Azzariti also appreciated Butler’s amenities. “Butler, and especially Bloomberg, would be great to live in [if I wasn’t in Forbes] since the College has all the well-fitted singles. It also has air conditioning — both of those things are really important to me,” he said.
Yeh College and New College West (NCW)
While Yeh and NCW have only just welcomed their first residents, students have already begun to feel at home in the new colleges.
Tomlinson reflected on living in Yeh after spending her first two years on campus in Whitman. She said, “I like the dining hall, I like the food, and I find myself staying in Yeh more than I did in Whitman. I feel like I can study here, get stuff done here, and just remain in Yeh for the entire day.”
Tomlinson also affirmed that Yeh was doing a good job at building community, especially through the RCAs. “I think the core group of the RCAs is very close,” she said. “We eat together, study together, and really mesh well together. I do not think the same closeness exists between the RCAs in other colleges.”
Commenting on the new college’s amenities, Adeel said, “We have the Coffee Club now, which is cool.”
Adeel also commented on how the sheer size of the colleges made community building very difficult. He stated, “There are six floors in NCW [so] it’s nearly impossible to know everyone, and the upperclassmen have also just shifted there like us.”
Esposito also felt that Yeh and NCW can be somewhat difficult to be a part of since they are still finding their own footing. “I feel like Yeh does not have its own identity yet, and while that’s okay, it can be really exhausting for someone to establish those new traditions,” she said.

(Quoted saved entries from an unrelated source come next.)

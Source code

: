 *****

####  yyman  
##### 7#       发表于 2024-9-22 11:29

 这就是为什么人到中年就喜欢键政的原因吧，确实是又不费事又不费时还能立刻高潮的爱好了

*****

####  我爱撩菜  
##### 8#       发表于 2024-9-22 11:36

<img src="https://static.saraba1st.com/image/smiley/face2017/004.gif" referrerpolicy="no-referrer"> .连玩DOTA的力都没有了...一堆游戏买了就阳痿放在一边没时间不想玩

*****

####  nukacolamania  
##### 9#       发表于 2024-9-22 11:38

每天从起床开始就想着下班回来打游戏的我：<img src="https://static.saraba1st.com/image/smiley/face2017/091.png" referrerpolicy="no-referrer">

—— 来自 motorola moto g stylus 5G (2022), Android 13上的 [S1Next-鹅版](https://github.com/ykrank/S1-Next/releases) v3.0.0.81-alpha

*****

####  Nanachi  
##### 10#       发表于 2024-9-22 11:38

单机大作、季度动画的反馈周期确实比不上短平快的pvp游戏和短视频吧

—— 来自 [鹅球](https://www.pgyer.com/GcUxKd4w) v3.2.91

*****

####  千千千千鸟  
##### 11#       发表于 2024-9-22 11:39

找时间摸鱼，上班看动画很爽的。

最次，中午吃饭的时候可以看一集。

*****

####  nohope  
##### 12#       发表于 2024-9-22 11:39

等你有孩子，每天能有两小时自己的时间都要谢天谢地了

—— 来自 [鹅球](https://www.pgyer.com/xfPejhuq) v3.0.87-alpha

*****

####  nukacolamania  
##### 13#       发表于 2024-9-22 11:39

From amenities and community, to merchandise quality and mascots, undergraduates consider many factors when weighing the pros and cons of each of Princeton’s seven residential colleges.
Some students prefer their assigned college, while others find themselves called to a different residential college altogether. While the arguments in support of or against residential colleges will likely continue to evolve as Hobson College is completed in the upcoming years, one thing is certain: no group of Princetonians will ever agree on which college is the best.